Earth Weather / Space Weather

Science Wishes for 2014

By: Susie77, 5:55 PM GMT on December 30, 2013


Bizarre Physics, Exomoons & Humanoids: Science Wishes for 2014
By Stephanie Pappas, Senior Writer | December 30, 2013 07:12am ET
Courtesy of Live Science


Science breakthroughs in the past year include the discovery of new planets far beyond Earth's solar system, the confirmation of an elusive particle and new clues about the evolutionary history of early humans. But science keeps marching on, raising the question: What will next year bring?

An unscientific survey of scientists from a variety of fields yields some predictions — and some ambitious hopes and dreams for 2014.

From discoveries to send the physics world reeling to the search for alien moons, here's what scientists are wishing for in the new year.

Physics

For now, the famous Large Hadron Collider (LHC) on the border of France and Switzerland is quiet, shut down for two years of maintenance and improvements that will make the particle collider stronger than ever when it comes back online in 2015.

But the pace of physics hasn't slowed. The last of the LHC results from earlier tests are still to come, said Tara Shears, a physicist at the University of Liverpool in the United Kingdom. And other big experiments are underway. In 2014, Shears will watch an experiment at the European Organization for Nuclear Research (CERN) that is investigating antihydrogen, the antimatter component of hydrogen. Antimatter is a material with the same mass as ordinary matter but is made of particles with opposite charges. CERN's ALPHA experiment seeks to investigate the gravitational interaction between matter and antimatter.

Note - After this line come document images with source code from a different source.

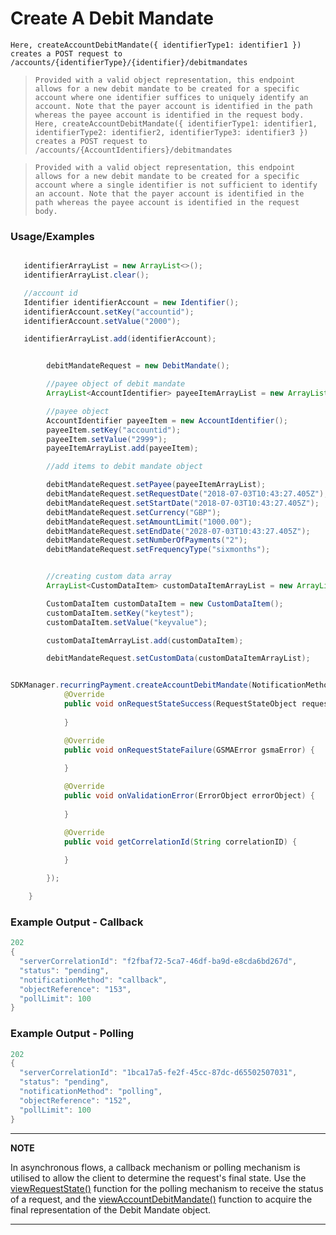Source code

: # Create A Debit Mandate

`Here, createAccountDebitMandate({ identifierType1: identifier1 }) creates a POST request to /accounts/{identifierType}/{identifier}/debitmandates`

> `Provided with a valid object representation, this endpoint allows for a new debit mandate to be created for a specific account where one identifier suffices to uniquely identify an account. Note that the payer account is identified in the path whereas the payee account is identified in the request body.`
`Here, createAccountDebitMandate({ identifierType1: identifier1, identifierType2: identifier2, identifierType3: identifier3 }) creates a POST request to /accounts/{AccountIdentifiers}/debitmandates`

> `Provided with a valid object representation, this endpoint allows for a new debit mandate to be created for a specific account where a single identifier is not sufficient to identify an account. Note that the payer account is identified in the path whereas the payee account is identified in the request body.`
### Usage/Examples

```java

   identifierArrayList = new ArrayList<>();
   identifierArrayList.clear();

   //account id
   Identifier identifierAccount = new Identifier();
   identifierAccount.setKey("accountid");
   identifierAccount.setValue("2000");

   identifierArrayList.add(identifierAccount);


```

```java

        debitMandateRequest = new DebitMandate();

        //payee object of debit mandate
        ArrayList<AccountIdentifier> payeeItemArrayList = new ArrayList<>();

        //payee object
        AccountIdentifier payeeItem = new AccountIdentifier();
        payeeItem.setKey("accountid");
        payeeItem.setValue("2999");
        payeeItemArrayList.add(payeeItem);

        //add items to debit mandate object

        debitMandateRequest.setPayee(payeeItemArrayList);
        debitMandateRequest.setRequestDate("2018-07-03T10:43:27.405Z");
        debitMandateRequest.setStartDate("2018-07-03T10:43:27.405Z");
        debitMandateRequest.setCurrency("GBP");
        debitMandateRequest.setAmountLimit("1000.00");
        debitMandateRequest.setEndDate("2028-07-03T10:43:27.405Z");
        debitMandateRequest.setNumberOfPayments("2");
        debitMandateRequest.setFrequencyType("sixmonths");


        //creating custom data array
        ArrayList<CustomDataItem> customDataItemArrayList = new ArrayList<>();

        CustomDataItem customDataItem = new CustomDataItem();
        customDataItem.setKey("keytest");
        customDataItem.setValue("keyvalue");

        customDataItemArrayList.add(customDataItem);

        debitMandateRequest.setCustomData(customDataItemArrayList);

```

```java

SDKManager.recurringPayment.createAccountDebitMandate(NotificationMethod.POLLING, "", identifierArrayList, debitMandateRequest, new RequestStateInterface() {
            @Override
            public void onRequestStateSuccess(RequestStateObject requestStateObject) {
               
            }

            @Override
            public void onRequestStateFailure(GSMAError gsmaError) {
           
            }

            @Override
            public void onValidationError(ErrorObject errorObject) {
          
            }

            @Override
            public void getCorrelationId(String correlationID) {
            
            }

        });

    }

```

### Example Output - Callback

```java
202
{
  "serverCorrelationId": "f2fbaf72-5ca7-46df-ba9d-e8cda6bd267d",
  "status": "pending",
  "notificationMethod": "callback",
  "objectReference": "153",
  "pollLimit": 100
}
```

### Example Output - Polling

```java
202
{
  "serverCorrelationId": "1bca17a5-fe2f-45cc-87dc-d65502507031",
  "status": "pending",
  "notificationMethod": "polling",
  "objectReference": "152",
  "pollLimit": 100
}
```

---

**NOTE**

In asynchronous flows, a callback mechanism or polling mechanism is utilised to allow the client to determine the request's final state. Use the [viewRequestState()](viewRequestState.Readme.md) function for the polling mechanism to receive the status of a request, and the [viewAccountDebitMandate()](viewAccountDebitMandate.Readme.md) function to acquire the final representation of the Debit Mandate object.

---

Shears is also intrigued by measurements by the Alpha Magnetic Spectrometer (AMS), which is aboard the International Space Station. In April 2013, scientists announced the AMS had detected an excess of high-energy positrons, an antimatter particle that is essentially the opposite of an electron. Finally, Shears is hoping for more knowledge about neutrinos, neutral subatomic particles, from a new measurement chamber at Fermilab in Illinois. [Twisted Physics: 7 Mind-Blowing Findings]

Most of all, Shears hopes for a measurement that disrupts the Standard Model of physics, an explanation of how tiny particles interact. So far, discoveries such as the confirmation of the Higgs boson particle all match the Standard Model's predictions, which is disappointing because the model can't explain all the weirdness of the universe, Shears said.

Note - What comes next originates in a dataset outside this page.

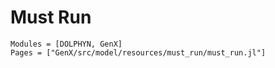 # Must Run
```@autodocs
Modules = [DOLPHYN, GenX]
Pages = ["GenX/src/model/resources/must_run/must_run.jl"]
```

"I hope for a stealth measurement, a Trojan horse that makes the Standard Model crumble 'round it," Shears told LiveScience.

Deep space

Other mysteries are lurking in the far reaches of the universe, where new observations are increasingly revealing planets far outside the bounds of this solar system. Researchers have found more than 800 of these exoplanets, but they're most excited about the dozen or so that have the potential to be habitable.

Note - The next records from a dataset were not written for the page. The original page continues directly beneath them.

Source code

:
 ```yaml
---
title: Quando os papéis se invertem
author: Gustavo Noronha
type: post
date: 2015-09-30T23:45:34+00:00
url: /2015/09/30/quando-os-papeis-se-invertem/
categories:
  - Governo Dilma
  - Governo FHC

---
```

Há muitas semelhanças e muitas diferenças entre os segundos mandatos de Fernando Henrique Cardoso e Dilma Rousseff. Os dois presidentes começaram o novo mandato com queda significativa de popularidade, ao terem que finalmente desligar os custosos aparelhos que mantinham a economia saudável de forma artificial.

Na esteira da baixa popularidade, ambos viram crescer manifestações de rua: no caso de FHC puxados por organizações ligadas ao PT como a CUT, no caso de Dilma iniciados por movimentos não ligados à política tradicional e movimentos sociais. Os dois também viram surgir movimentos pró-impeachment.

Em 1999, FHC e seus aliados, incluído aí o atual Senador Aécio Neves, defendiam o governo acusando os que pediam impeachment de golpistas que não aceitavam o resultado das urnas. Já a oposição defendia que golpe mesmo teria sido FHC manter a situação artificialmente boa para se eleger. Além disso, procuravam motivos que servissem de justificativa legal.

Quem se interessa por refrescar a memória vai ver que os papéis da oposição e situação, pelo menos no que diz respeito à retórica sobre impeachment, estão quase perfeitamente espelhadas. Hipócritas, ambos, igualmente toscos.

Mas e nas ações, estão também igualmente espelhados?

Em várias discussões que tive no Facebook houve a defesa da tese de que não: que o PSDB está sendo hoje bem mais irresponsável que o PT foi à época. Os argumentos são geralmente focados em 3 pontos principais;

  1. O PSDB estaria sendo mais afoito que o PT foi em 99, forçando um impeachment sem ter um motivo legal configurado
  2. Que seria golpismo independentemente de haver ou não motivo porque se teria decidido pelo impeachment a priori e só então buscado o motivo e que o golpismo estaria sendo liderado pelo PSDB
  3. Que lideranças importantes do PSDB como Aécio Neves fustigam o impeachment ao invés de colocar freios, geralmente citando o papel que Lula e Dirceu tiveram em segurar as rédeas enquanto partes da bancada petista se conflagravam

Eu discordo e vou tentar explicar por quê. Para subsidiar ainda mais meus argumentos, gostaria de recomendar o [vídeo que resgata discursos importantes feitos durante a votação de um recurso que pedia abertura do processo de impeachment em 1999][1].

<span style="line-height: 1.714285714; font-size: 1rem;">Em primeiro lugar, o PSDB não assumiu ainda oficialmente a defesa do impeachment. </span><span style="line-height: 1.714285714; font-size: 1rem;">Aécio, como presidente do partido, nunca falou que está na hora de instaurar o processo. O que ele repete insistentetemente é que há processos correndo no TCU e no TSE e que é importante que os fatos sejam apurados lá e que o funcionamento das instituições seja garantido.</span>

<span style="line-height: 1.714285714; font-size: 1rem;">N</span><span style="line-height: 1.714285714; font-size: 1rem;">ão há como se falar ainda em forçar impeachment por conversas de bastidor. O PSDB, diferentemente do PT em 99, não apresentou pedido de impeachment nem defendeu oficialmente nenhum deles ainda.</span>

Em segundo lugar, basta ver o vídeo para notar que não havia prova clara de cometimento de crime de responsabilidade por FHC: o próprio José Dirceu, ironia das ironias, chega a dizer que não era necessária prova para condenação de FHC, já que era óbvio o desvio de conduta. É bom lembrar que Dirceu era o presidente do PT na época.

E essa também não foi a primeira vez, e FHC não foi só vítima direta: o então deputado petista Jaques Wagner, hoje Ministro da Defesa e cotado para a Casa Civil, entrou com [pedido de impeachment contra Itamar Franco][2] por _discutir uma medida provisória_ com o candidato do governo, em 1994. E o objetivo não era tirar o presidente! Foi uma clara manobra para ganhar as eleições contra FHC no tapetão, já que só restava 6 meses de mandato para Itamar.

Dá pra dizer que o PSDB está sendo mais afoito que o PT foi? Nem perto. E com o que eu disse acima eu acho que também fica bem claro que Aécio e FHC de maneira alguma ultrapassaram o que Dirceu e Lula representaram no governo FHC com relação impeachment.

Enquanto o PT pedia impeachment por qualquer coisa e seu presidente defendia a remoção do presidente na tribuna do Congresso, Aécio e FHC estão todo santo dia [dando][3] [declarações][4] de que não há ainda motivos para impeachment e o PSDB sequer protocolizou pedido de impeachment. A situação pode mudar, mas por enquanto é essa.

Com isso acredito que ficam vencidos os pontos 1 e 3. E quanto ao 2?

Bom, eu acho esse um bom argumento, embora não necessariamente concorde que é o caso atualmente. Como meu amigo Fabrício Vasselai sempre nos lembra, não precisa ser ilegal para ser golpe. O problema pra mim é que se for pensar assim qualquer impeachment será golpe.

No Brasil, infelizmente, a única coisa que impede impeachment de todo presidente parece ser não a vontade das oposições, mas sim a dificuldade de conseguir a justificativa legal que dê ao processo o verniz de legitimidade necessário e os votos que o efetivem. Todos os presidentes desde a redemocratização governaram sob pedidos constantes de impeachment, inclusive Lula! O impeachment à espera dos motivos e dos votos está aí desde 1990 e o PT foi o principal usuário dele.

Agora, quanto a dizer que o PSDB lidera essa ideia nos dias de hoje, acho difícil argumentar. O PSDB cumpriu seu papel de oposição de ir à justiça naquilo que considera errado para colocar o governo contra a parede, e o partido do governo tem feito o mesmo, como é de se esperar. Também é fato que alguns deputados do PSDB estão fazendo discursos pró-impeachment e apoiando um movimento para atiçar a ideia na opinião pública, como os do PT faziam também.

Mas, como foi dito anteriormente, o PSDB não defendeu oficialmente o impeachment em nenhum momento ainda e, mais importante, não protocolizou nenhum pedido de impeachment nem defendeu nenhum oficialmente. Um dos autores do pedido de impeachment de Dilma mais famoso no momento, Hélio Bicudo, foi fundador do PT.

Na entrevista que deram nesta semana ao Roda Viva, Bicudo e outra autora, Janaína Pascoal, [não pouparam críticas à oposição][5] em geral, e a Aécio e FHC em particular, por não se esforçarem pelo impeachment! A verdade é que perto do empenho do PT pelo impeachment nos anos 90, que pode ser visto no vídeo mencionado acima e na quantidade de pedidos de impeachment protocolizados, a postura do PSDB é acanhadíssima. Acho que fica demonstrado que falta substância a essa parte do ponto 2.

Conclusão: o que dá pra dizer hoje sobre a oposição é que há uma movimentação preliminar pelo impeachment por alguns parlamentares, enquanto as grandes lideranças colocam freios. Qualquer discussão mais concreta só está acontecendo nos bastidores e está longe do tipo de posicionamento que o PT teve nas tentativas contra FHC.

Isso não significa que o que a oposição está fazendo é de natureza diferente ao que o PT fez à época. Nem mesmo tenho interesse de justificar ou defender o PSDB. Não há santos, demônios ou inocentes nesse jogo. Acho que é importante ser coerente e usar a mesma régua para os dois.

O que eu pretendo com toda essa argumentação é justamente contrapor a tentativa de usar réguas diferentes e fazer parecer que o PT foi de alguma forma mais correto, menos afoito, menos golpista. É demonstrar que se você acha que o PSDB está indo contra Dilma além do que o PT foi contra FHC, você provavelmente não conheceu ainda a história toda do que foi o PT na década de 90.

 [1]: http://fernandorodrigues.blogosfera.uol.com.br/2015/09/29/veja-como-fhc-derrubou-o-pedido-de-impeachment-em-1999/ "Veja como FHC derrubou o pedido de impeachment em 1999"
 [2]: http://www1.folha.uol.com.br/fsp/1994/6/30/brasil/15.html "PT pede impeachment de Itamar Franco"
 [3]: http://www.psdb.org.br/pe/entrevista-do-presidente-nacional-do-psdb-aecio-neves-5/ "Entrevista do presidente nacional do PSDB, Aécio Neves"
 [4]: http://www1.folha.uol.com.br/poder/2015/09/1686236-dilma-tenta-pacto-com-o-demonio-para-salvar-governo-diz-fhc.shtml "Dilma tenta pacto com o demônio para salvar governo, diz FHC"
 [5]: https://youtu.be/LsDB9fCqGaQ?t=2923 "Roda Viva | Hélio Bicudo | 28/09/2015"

The past year turned up a few potential "Earth 2.0s," said Abel Mendez, a planetary scientist and director of the Planetary Habitability Laboratory at the University of Puerto Rico at Arecibo. But the worlds still need to be confirmed as such. Mendez has ambitious hopes for 2014. He'd like to see a calculation of the density of a potentially habitable exoplanet, he told LiveScience. He'd also like to see an Earth-like planet discovered closer to Earth, which would allow for better characterizations than can be made about far-flung worlds.

Mendez's final dream for the new year? The discovery of an exomoon. So far, scientists have not been able to detect whether the exoplanets they've found have their own satellites, but experience in this solar system suggests they should.

"These three goals are very ambitious for just next year, but would represent a big advancement for exoplanets science," Mendez said.

Medicine

Back on Earth, 2014 could be a strong year for medical science, said bioethicist Arthur Caplan of the New York University Langone Medical Center. Caplan predicts major advances in diagnosing Alzheimer's disease using computed tomography (CT) scanning or magnetic resonance imaging (MRI). He also hopes to see stem cells— cells that can differentiate to become many types of tissue — take their place in doctors' bags of tricks.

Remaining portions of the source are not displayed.